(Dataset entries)
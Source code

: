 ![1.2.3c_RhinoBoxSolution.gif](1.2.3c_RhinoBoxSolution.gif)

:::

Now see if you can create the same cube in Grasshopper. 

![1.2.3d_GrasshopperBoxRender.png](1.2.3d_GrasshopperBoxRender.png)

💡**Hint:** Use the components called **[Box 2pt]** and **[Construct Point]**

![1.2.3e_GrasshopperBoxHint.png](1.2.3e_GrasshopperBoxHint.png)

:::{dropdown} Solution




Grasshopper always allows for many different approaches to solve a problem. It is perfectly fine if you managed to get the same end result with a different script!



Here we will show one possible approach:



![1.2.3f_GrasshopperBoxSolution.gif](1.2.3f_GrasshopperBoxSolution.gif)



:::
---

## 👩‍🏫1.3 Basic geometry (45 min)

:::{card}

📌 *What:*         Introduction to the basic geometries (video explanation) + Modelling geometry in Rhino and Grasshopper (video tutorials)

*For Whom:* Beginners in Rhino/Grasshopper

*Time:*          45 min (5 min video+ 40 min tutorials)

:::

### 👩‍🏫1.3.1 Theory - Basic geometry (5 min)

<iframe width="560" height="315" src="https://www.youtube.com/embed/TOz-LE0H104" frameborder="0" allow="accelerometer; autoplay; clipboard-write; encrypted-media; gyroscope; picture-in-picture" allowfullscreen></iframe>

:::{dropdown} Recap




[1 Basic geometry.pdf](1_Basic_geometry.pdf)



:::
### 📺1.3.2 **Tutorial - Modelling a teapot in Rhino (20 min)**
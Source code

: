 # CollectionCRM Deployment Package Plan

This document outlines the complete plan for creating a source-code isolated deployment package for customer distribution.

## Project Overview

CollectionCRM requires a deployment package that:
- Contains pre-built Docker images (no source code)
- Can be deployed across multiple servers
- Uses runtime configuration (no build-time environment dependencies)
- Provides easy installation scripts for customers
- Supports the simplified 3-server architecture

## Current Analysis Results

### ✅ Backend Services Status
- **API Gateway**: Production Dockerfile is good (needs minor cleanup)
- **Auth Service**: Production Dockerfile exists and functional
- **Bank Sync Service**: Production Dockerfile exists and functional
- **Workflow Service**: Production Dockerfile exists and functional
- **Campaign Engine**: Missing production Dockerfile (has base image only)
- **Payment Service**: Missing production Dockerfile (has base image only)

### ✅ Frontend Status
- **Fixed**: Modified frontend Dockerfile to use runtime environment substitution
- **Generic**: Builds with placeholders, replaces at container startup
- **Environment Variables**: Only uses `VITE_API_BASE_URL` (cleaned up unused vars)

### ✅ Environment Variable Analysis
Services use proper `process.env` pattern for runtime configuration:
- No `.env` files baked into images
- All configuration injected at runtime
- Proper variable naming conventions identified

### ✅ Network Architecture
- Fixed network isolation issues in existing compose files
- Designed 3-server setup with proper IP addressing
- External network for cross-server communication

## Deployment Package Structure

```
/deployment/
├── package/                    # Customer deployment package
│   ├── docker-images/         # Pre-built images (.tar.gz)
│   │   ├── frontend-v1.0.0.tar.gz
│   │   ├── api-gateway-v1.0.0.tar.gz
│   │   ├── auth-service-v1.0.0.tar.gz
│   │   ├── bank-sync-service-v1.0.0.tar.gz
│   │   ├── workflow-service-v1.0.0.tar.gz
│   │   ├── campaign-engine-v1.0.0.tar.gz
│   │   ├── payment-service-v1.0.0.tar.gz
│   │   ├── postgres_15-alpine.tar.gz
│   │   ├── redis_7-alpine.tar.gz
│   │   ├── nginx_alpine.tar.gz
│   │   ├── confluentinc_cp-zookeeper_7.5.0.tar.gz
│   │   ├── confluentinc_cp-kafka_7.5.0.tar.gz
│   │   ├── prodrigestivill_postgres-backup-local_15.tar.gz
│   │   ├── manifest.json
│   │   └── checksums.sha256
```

- _Directions for this task_
From the records above, pull out every line containing the word "Modelling".

- _Finished task_
📌 *What:*         Introduction to the basic geometries (video explanation) + Modelling geometry in Rhino and Grasshopper (video tutorials)
### 📺1.3.2 **Tutorial - Modelling a teapot in Rhino (20 min)**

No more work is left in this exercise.